→ **Assignment**:
Transcribe the records in their entirety, exactly as given.

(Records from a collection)

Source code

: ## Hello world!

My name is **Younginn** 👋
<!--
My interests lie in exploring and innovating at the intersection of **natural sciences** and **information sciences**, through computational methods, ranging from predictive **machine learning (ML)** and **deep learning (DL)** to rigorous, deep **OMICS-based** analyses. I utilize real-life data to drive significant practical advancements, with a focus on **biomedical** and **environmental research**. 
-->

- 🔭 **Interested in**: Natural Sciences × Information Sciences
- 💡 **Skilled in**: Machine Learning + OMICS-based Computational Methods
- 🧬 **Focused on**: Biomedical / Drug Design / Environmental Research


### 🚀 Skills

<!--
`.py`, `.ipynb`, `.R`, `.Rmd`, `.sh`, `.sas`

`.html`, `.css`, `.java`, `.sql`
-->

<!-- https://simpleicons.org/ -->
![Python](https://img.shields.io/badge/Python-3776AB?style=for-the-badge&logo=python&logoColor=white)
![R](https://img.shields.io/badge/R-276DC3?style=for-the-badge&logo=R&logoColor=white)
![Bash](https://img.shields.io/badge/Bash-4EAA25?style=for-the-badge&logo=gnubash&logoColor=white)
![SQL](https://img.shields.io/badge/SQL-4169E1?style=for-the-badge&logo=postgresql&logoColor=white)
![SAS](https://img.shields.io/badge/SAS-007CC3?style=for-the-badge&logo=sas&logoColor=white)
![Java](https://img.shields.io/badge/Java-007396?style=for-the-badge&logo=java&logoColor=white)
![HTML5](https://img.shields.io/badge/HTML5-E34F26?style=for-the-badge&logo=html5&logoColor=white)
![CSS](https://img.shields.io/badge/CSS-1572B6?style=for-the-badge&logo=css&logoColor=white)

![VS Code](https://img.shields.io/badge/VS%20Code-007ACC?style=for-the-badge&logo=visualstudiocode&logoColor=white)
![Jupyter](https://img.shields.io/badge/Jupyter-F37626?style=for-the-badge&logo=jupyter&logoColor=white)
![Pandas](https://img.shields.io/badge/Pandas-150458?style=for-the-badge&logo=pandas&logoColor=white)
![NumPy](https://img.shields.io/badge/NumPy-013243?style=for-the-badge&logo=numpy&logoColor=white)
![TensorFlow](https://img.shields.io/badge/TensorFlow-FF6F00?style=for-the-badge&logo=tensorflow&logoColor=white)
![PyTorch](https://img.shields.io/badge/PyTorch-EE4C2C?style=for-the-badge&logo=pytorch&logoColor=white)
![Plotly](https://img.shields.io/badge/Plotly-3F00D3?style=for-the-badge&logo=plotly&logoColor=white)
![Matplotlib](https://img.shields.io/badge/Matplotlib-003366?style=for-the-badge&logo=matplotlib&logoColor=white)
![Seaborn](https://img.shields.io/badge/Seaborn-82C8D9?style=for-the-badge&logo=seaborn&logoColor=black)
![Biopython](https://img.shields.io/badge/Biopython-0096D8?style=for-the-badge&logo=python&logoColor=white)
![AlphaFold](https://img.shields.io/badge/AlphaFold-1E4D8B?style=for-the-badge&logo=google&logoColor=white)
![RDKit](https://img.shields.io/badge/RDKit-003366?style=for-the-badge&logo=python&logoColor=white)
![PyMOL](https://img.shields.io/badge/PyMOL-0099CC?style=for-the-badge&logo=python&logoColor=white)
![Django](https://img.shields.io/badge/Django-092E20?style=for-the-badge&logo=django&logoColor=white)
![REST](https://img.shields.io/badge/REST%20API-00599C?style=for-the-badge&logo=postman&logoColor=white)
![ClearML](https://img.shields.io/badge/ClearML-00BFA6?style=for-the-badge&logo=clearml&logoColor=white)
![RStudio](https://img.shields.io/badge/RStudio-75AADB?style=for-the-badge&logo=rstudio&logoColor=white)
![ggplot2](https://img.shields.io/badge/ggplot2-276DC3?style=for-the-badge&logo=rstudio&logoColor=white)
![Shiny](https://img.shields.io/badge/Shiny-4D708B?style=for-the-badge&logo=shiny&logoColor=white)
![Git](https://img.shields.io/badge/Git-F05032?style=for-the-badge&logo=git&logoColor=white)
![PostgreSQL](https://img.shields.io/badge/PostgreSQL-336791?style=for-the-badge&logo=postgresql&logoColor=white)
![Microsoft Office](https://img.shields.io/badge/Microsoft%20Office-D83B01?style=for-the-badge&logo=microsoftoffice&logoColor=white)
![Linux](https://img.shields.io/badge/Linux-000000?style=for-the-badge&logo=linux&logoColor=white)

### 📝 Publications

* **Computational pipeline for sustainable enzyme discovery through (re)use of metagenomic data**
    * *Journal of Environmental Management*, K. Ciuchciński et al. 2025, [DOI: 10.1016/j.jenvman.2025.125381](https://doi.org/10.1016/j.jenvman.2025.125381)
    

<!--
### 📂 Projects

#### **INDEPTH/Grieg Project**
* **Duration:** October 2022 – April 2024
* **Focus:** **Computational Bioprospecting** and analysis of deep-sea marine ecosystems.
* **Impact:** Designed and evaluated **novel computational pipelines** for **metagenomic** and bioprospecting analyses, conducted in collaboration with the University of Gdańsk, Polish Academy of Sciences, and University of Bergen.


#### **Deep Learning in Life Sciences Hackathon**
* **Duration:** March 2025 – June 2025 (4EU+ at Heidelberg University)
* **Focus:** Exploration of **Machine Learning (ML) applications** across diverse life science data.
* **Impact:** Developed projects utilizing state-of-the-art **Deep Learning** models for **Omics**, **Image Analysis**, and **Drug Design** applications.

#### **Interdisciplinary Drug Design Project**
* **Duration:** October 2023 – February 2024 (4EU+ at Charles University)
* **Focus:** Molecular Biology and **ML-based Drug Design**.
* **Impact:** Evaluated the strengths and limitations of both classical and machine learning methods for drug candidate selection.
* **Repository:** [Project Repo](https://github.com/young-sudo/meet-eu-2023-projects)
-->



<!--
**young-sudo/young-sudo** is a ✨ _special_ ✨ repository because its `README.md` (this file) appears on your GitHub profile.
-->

→ **Result of this exercise**:
Source code

: ## Hello world!

My name is **Younginn** 👋
<!--
My interests lie in exploring and innovating at the intersection of **natural sciences** and **information sciences**, through computational methods, ranging from predictive **machine learning (ML)** and **deep learning (DL)** to rigorous, deep **OMICS-based** analyses. I utilize real-life data to drive significant practical advancements, with a focus on **biomedical** and **environmental research**. 
-->

- 🔭 **Interested in**: Natural Sciences × Information Sciences
- 💡 **Skilled in**: Machine Learning + OMICS-based Computational Methods
- 🧬 **Focused on**: Biomedical / Drug Design / Environmental Research


### 🚀 Skills

<!--
`.py`, `.ipynb`, `.R`, `.Rmd`, `.sh`, `.sas`

`.html`, `.css`, `.java`, `.sql`
-->

<!-- https://simpleicons.org/ -->
![Python](https://img.shields.io/badge/Python-3776AB?style=for-the-badge&logo=python&logoColor=white)
![R](https://img.shields.io/badge/R-276DC3?style=for-the-badge&logo=R&logoColor=white)
![Bash](https://img.shields.io/badge/Bash-4EAA25?style=for-the-badge&logo=gnubash&logoColor=white)
![SQL](https://img.shields.io/badge/SQL-4169E1?style=for-the-badge&logo=postgresql&logoColor=white)
![SAS](https://img.shields.io/badge/SAS-007CC3?style=for-the-badge&logo=sas&logoColor=white)
![Java](https://img.shields.io/badge/Java-007396?style=for-the-badge&logo=java&logoColor=white)
![HTML5](https://img.shields.io/badge/HTML5-E34F26?style=for-the-badge&logo=html5&logoColor=white)
![CSS](https://img.shields.io/badge/CSS-1572B6?style=for-the-badge&logo=css&logoColor=white)

![VS Code](https://img.shields.io/badge/VS%20Code-007ACC?style=for-the-badge&logo=visualstudiocode&logoColor=white)
![Jupyter](https://img.shields.io/badge/Jupyter-F37626?style=for-the-badge&logo=jupyter&logoColor=white)
![Pandas](https://img.shields.io/badge/Pandas-150458?style=for-the-badge&logo=pandas&logoColor=white)
![NumPy](https://img.shields.io/badge/NumPy-013243?style=for-the-badge&logo=numpy&logoColor=white)
![TensorFlow](https://img.shields.io/badge/TensorFlow-FF6F00?style=for-the-badge&logo=tensorflow&logoColor=white)
![PyTorch](https://img.shields.io/badge/PyTorch-EE4C2C?style=for-the-badge&logo=pytorch&logoColor=white)
![Plotly](https://img.shields.io/badge/Plotly-3F00D3?style=for-the-badge&logo=plotly&logoColor=white)
![Matplotlib](https://img.shields.io/badge/Matplotlib-003366?style=for-the-badge&logo=matplotlib&logoColor=white)
![Seaborn](https://img.shields.io/badge/Seaborn-82C8D9?style=for-the-badge&logo=seaborn&logoColor=black)
![Biopython](https://img.shields.io/badge/Biopython-0096D8?style=for-the-badge&logo=python&logoColor=white)
![AlphaFold](https://img.shields.io/badge/AlphaFold-1E4D8B?style=for-the-badge&logo=google&logoColor=white)
![RDKit](https://img.shields.io/badge/RDKit-003366?style=for-the-badge&logo=python&logoColor=white)
![PyMOL](https://img.shields.io/badge/PyMOL-0099CC?style=for-the-badge&logo=python&logoColor=white)
![Django](https://img.shields.io/badge/Django-092E20?style=for-the-badge&logo=django&logoColor=white)
![REST](https://img.shields.io/badge/REST%20API-00599C?style=for-the-badge&logo=postman&logoColor=white)
![ClearML](https://img.shields.io/badge/ClearML-00BFA6?style=for-the-badge&logo=clearml&logoColor=white)
![RStudio](https://img.shields.io/badge/RStudio-75AADB?style=for-the-badge&logo=rstudio&logoColor=white)
![ggplot2](https://img.shields.io/badge/ggplot2-276DC3?style=for-the-badge&logo=rstudio&logoColor=white)
![Shiny](https://img.shields.io/badge/Shiny-4D708B?style=for-the-badge&logo=shiny&logoColor=white)
![Git](https://img.shields.io/badge/Git-F05032?style=for-the-badge&logo=git&logoColor=white)
![PostgreSQL](https://img.shields.io/badge/PostgreSQL-336791?style=for-the-badge&logo=postgresql&logoColor=white)
![Microsoft Office](https://img.shields.io/badge/Microsoft%20Office-D83B01?style=for-the-badge&logo=microsoftoffice&logoColor=white)
![Linux](https://img.shields.io/badge/Linux-000000?style=for-the-badge&logo=linux&logoColor=white)

### 📝 Publications

* **Computational pipeline for sustainable enzyme discovery through (re)use of metagenomic data**
    * *Journal of Environmental Management*, K. Ciuchciński et al. 2025, [DOI: 10.1016/j.jenvman.2025.125381](https://doi.org/10.1016/j.jenvman.2025.125381)
    

<!--
### 📂 Projects

#### **INDEPTH/Grieg Project**
* **Duration:** October 2022 – April 2024
* **Focus:** **Computational Bioprospecting** and analysis of deep-sea marine ecosystems.
* **Impact:** Designed and evaluated **novel computational pipelines** for **metagenomic** and bioprospecting analyses, conducted in collaboration with the University of Gdańsk, Polish Academy of Sciences, and University of Bergen.


#### **Deep Learning in Life Sciences Hackathon**
* **Duration:** March 2025 – June 2025 (4EU+ at Heidelberg University)
* **Focus:** Exploration of **Machine Learning (ML) applications** across diverse life science data.
* **Impact:** Developed projects utilizing state-of-the-art **Deep Learning** models for **Omics**, **Image Analysis**, and **Drug Design** applications.

#### **Interdisciplinary Drug Design Project**
* **Duration:** October 2023 – February 2024 (4EU+ at Charles University)
* **Focus:** Molecular Biology and **ML-based Drug Design**.
* **Impact:** Evaluated the strengths and limitations of both classical and machine learning methods for drug candidate selection.
* **Repository:** [Project Repo](https://github.com/young-sudo/meet-eu-2023-projects)
-->



<!--
**young-sudo/young-sudo** is a ✨ _special_ ✨ repository because its `README.md` (this file) appears on your GitHub profile.
-->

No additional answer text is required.